A turnkey library for benchmarking 3D biomolecular structure prediction models.
NPBench and it's dependencies are installed with the Conda package manager.
To build from source, you can clone the repository and follow with the normal building process:
git clone [email protected]:iambic-therapeutics/np-bench.git np-bench
cd np-bench
# Installing package with all dependencies from environment.yaml
make install
conda activate np-bench-envIf you would like to modify the code, we recommend installing the dev environment which supports formatting, type checking, and linting. Check out Makefile for available tools.
# Building dev environment (defined in environment-dev.yaml)
make install-dev
conda activate np-bench-dev
# Formating code
make format
# Running all pytests
make test
# Running static checks (formatting and mypy)
make checksNPBench currently supports evaluation of NeuralPLexer3 and related structure prediction models on two datasets, Posebusters and the Recent PDB Evaluation Set. Each has its own command and yields a distinct set of metrics:
| Dataset | Command | Metrics |
|---|---|---|
| Posebusters | np-bench posebusters |
Pocket-aligned RMSD | Global TM-score | Posebusters checks |
| Recent PDB Evalulation | np-bench recent-pdb-eval |
DockQ score | Generalized RMSD | Global and chain-wise TM-scores |
To perform benchmarking on these datasets, you will need to provide the paths to the dataset and the model predictions with particular file formats and folder structures. Please make sure to convert your model predictions to the required file formats and folder structures before running the benchmarking commands.
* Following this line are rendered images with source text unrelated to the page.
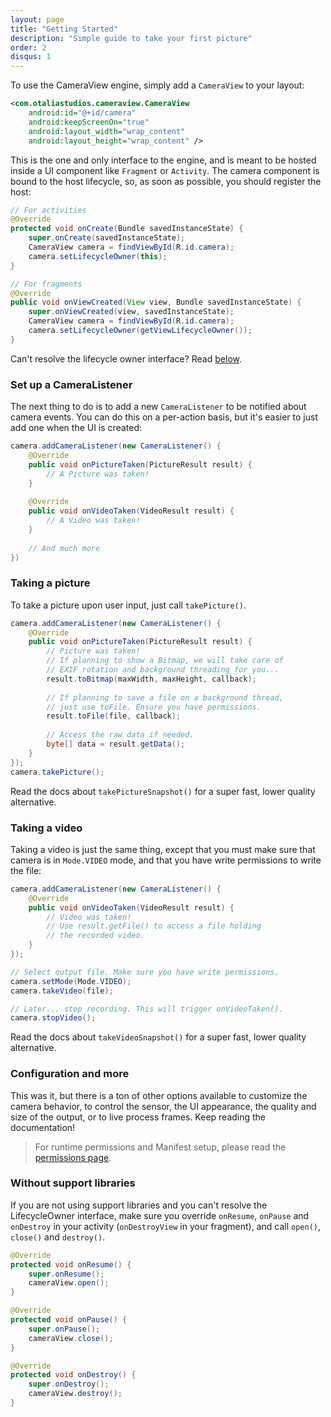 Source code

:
 ```yaml
---
layout: page
title: "Getting Started"
description: "Simple guide to take your first picture"
order: 2
disqus: 1
---
```


To use the CameraView engine, simply add a `CameraView` to your layout:

```xml
<com.otaliastudios.cameraview.CameraView
    android:id="@+id/camera"
    android:keepScreenOn="true"
    android:layout_width="wrap_content"
    android:layout_height="wrap_content" />
```

This is the one and only interface to the engine, and is meant to be hosted inside a UI component
like `Fragment` or `Activity`. The camera component is bound to the host lifecycle, so, as soon as possible,
you should register the host:

```java
// For activities
@Override
protected void onCreate(Bundle savedInstanceState) {
    super.onCreate(savedInstanceState);
    CameraView camera = findViewById(R.id.camera);
    camera.setLifecycleOwner(this);
}

// For fragments
@Override
public void onViewCreated(View view, Bundle savedInstanceState) {
    super.onViewCreated(view, savedInstanceState);
    CameraView camera = findViewById(R.id.camera);
    camera.setLifecycleOwner(getViewLifecycleOwner());
}
```

Can't resolve the lifecycle owner interface? Read [below](#without-support-libraries).

### Set up a CameraListener

The next thing to do is to add a new `CameraListener` to be notified about camera events.
You can do this on a per-action basis, but it's easier to just add one when the UI is created:

```java
camera.addCameraListener(new CameraListener() {
    @Override
    public void onPictureTaken(PictureResult result) {
        // A Picture was taken!
    }
    
    @Override
    public void onVideoTaken(VideoResult result) {
        // A Video was taken!
    }
    
    // And much more
})
```

### Taking a picture

To take a picture upon user input, just call `takePicture()`.

```java
camera.addCameraListener(new CameraListener() {
    @Override
    public void onPictureTaken(PictureResult result) {
        // Picture was taken!
        // If planning to show a Bitmap, we will take care of
        // EXIF rotation and background threading for you...
        result.toBitmap(maxWidth, maxHeight, callback);
        
        // If planning to save a file on a background thread,
        // just use toFile. Ensure you have permissions.
        result.toFile(file, callback);
        
        // Access the raw data if needed.
        byte[] data = result.getData();
    }
});
camera.takePicture();
```

Read the docs about `takePictureSnapshot()` for a super fast, lower quality alternative.

### Taking a video

Taking a video is just the same thing, except that you must make sure that camera is in `Mode.VIDEO` mode,
and that you have write permissions to write the file:


```java
camera.addCameraListener(new CameraListener() {
    @Override
    public void onVideoTaken(VideoResult result) {
        // Video was taken!
        // Use result.getFile() to access a file holding
        // the recorded video.
    }
});

// Select output file. Make sure you have write permissions.
camera.setMode(Mode.VIDEO);
camera.takeVideo(file);

// Later... stop recording. This will trigger onVideoTaken().
camera.stopVideo();
```

Read the docs about `takeVideoSnapshot()` for a super fast, lower quality alternative.

### Configuration and more

This was it, but there is a ton of other options available to customize the camera behavior,
to control the sensor, the UI appearance, the quality and size of the output, or to live process
frames. Keep reading the documentation!

> For runtime permissions and Manifest setup, please read the [permissions page](../docs/runtime-permissions).

### Without support libraries

If you are not using support libraries and you can't resolve the LifecycleOwner interface,
make sure you override `onResume`, `onPause` and  `onDestroy` in your activity (`onDestroyView`
in your fragment), and call `open()`, `close()` and `destroy()`.

```java
@Override
protected void onResume() {
    super.onResume();
    cameraView.open();
}

@Override
protected void onPause() {
    super.onPause();
    cameraView.close();
}

@Override
protected void onDestroy() {
    super.onDestroy();
    cameraView.destroy();
}
```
Below are detailed usages of the two benchmarking commands and the corresponding description of the required folder structures.
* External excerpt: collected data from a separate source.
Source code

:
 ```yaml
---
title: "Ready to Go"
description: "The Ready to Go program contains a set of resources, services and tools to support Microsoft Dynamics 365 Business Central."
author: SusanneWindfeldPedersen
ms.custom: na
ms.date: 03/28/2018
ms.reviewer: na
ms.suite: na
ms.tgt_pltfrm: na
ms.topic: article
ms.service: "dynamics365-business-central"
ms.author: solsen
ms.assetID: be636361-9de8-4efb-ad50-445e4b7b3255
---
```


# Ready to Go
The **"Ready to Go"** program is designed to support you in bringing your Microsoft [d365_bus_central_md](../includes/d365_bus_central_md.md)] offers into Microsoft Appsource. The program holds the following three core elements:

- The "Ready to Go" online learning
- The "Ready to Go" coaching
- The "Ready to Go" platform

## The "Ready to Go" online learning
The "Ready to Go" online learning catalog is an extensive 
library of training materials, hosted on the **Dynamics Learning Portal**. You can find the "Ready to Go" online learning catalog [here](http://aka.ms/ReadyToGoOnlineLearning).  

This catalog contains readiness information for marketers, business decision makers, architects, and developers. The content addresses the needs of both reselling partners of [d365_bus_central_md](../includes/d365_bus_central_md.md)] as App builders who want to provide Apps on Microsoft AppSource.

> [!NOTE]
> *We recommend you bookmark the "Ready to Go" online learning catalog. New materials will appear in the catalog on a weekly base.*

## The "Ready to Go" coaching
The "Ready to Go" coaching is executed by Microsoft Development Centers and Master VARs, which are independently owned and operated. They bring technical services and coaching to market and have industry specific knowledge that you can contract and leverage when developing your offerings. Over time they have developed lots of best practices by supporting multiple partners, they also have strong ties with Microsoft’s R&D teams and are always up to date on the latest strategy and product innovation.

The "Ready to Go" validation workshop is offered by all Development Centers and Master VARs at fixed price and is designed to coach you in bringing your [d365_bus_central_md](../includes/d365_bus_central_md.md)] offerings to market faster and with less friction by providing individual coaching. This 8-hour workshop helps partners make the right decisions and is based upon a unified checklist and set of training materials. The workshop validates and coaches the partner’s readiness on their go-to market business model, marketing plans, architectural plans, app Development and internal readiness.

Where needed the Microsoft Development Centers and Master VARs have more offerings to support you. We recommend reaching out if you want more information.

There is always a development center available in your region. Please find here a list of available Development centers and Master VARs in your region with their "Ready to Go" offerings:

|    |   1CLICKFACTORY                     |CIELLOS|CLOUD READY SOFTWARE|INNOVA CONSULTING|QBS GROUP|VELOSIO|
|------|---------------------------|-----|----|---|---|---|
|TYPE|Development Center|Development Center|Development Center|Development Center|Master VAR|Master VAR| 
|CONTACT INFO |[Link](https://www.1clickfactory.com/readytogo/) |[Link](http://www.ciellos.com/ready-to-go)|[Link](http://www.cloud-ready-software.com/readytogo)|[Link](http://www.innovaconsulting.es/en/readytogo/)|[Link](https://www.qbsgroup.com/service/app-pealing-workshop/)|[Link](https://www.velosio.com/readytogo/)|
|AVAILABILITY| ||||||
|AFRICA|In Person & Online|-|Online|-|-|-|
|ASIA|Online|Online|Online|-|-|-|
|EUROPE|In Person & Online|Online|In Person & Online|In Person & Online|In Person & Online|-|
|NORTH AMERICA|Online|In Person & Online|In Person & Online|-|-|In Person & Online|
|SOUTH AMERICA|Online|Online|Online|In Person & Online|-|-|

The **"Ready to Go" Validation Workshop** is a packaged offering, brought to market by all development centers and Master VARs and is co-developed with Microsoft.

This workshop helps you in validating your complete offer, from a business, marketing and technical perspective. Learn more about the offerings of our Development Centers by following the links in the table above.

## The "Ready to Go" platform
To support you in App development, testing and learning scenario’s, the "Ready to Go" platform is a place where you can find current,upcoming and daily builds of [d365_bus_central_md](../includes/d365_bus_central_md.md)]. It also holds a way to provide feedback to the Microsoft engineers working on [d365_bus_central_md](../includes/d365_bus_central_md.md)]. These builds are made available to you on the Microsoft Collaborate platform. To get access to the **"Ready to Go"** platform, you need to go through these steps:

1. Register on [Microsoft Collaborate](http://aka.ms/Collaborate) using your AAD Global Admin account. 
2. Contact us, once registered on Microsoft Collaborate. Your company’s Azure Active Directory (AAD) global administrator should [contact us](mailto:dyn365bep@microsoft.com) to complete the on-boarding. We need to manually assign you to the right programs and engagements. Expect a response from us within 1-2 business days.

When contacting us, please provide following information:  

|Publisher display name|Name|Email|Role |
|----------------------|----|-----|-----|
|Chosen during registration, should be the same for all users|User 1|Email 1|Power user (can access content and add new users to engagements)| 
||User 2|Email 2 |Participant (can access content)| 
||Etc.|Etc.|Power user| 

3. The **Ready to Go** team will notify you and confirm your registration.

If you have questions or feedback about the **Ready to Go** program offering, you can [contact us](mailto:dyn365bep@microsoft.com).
Note that the model predictions do not need to be aligned with the reference structures; NPBench handles structure postprocessing.
The Posebusters and Recent PDB Evaluation datasets can be downloaded from Zenodo.
- For Posebusters benchmarking, you can run
np-bench posebusters --helpto get detailed usage for the CLI.
Usage: np-bench posebusters [OPTIONS]
Run local benchmarking on Posebusters-like dataset.
The dataset folder must have the following structure:
dataset_folder/
├── target_1/
│ ├── target_1_protein.pdb
│ └── target_1_ligand.sdf
├── target_2/
│ ├── target_2_protein.pdb
│ └── target_2_ligand.sdf
├── ...
The predictions folder must have the following structure:
predictions_folder/
├── target_1/
│ ├── conf_0/
│ │ ├── prot.pdb
│ │ └── lig_0.sdf
│ ├── conf_1/
│ │ ├── prot.pdb
│ │ └── lig_0.sdf
| ├── ...
├── target_2/
│ ├── conf_0/
│ │ ├── prot.pdb
│ │ └── lig_0.sdf
│ ├── conf_1/
│ │ ├── prot.pdb
│ │ └── lig_0.sdf
| |-- ...
├── ...
The top-ranked conformers, when applicable shall be stored in a `best_LG1` folder under the target name subdirectory.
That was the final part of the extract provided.